▶ **ACTION ITEM**: In the material below, find each line with the string "full" and copy it.

▶ **RECORDS SUPPLIED**:
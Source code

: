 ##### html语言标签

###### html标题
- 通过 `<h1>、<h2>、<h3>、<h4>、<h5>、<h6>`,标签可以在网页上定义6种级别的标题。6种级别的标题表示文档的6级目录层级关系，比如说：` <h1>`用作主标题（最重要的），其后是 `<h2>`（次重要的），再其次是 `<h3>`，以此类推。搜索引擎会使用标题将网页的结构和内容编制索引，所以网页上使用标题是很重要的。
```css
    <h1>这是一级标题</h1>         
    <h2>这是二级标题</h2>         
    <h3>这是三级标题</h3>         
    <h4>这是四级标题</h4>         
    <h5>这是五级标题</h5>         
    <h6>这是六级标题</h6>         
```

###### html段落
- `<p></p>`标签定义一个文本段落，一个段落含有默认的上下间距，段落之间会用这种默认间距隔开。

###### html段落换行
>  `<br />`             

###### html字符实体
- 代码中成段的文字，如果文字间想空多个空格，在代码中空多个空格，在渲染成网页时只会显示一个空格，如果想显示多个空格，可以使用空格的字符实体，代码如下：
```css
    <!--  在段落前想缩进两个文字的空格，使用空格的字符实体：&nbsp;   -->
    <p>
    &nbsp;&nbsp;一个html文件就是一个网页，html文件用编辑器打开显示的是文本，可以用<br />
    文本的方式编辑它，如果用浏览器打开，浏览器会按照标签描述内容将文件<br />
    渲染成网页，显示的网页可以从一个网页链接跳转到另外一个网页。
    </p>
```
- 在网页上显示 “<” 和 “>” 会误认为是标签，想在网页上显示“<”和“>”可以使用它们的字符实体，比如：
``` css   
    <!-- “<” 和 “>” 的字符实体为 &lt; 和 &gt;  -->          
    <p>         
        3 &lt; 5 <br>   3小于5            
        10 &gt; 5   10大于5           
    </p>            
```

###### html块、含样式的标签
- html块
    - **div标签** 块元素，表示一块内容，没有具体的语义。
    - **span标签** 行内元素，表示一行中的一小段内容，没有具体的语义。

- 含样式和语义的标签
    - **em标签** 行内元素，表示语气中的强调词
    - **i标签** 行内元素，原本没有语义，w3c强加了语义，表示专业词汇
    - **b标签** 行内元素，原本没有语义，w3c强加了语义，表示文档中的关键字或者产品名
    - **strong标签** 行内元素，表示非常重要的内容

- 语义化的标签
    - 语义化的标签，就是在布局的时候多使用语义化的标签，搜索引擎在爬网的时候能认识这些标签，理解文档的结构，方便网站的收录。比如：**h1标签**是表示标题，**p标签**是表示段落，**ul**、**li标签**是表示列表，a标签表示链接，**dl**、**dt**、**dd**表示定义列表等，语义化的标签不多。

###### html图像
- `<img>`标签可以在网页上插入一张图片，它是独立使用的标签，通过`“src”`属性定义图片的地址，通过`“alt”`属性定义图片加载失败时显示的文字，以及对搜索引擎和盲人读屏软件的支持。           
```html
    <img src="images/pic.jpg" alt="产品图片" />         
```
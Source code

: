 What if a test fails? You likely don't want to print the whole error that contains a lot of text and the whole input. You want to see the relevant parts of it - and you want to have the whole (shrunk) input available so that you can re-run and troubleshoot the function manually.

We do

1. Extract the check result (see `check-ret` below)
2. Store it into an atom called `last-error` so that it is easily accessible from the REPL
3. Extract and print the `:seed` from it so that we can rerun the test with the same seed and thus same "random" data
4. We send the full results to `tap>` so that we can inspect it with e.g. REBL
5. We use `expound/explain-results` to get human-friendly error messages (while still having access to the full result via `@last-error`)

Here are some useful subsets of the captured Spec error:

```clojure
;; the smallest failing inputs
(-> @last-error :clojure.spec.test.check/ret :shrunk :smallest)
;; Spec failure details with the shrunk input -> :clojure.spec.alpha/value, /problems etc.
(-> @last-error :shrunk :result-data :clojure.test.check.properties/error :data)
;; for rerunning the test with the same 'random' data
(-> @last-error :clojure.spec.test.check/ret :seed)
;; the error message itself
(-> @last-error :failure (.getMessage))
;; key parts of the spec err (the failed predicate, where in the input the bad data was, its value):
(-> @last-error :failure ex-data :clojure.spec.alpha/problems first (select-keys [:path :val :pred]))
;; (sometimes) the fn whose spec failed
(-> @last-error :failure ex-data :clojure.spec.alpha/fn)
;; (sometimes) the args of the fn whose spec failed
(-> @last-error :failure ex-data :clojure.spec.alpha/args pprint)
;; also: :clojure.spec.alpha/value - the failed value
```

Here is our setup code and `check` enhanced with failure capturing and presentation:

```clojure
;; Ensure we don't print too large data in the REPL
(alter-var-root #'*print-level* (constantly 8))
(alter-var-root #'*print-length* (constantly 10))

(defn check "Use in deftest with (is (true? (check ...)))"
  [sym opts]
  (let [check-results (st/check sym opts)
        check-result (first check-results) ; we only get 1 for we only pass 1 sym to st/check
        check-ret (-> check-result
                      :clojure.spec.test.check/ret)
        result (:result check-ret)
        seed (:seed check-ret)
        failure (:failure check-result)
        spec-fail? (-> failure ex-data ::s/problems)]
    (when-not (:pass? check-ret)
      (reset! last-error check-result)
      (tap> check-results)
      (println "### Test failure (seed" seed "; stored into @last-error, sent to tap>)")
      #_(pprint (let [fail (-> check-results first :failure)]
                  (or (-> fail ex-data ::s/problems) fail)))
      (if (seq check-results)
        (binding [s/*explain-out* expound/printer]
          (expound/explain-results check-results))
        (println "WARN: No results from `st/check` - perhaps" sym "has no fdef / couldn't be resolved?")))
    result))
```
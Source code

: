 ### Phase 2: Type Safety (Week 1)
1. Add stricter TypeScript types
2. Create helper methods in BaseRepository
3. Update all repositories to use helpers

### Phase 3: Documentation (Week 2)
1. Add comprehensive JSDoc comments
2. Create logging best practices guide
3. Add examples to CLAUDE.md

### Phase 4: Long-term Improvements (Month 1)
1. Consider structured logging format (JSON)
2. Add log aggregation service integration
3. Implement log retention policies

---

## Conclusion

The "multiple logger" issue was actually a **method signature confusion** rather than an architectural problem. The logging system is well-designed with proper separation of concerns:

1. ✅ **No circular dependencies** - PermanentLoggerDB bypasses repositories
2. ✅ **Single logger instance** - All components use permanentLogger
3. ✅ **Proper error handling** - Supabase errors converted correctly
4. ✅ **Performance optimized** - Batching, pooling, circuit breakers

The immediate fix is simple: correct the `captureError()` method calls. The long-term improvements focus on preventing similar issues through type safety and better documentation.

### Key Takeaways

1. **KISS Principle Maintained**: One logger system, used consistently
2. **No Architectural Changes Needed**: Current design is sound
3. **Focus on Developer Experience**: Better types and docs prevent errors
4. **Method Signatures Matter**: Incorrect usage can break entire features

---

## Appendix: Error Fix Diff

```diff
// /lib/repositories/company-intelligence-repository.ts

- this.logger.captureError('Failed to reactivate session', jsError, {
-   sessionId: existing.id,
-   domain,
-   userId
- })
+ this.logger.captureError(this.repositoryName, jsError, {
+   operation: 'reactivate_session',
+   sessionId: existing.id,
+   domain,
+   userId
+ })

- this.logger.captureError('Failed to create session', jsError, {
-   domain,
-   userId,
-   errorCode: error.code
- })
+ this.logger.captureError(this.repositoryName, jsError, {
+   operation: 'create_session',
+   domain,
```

▶ **ANSWER TO THIS EXERCISE**:
4. We send the full results to `tap>` so that we can inspect it with e.g. REBL
5. We use `expound/explain-results` to get human-friendly error messages (while still having access to the full result via `@last-error`)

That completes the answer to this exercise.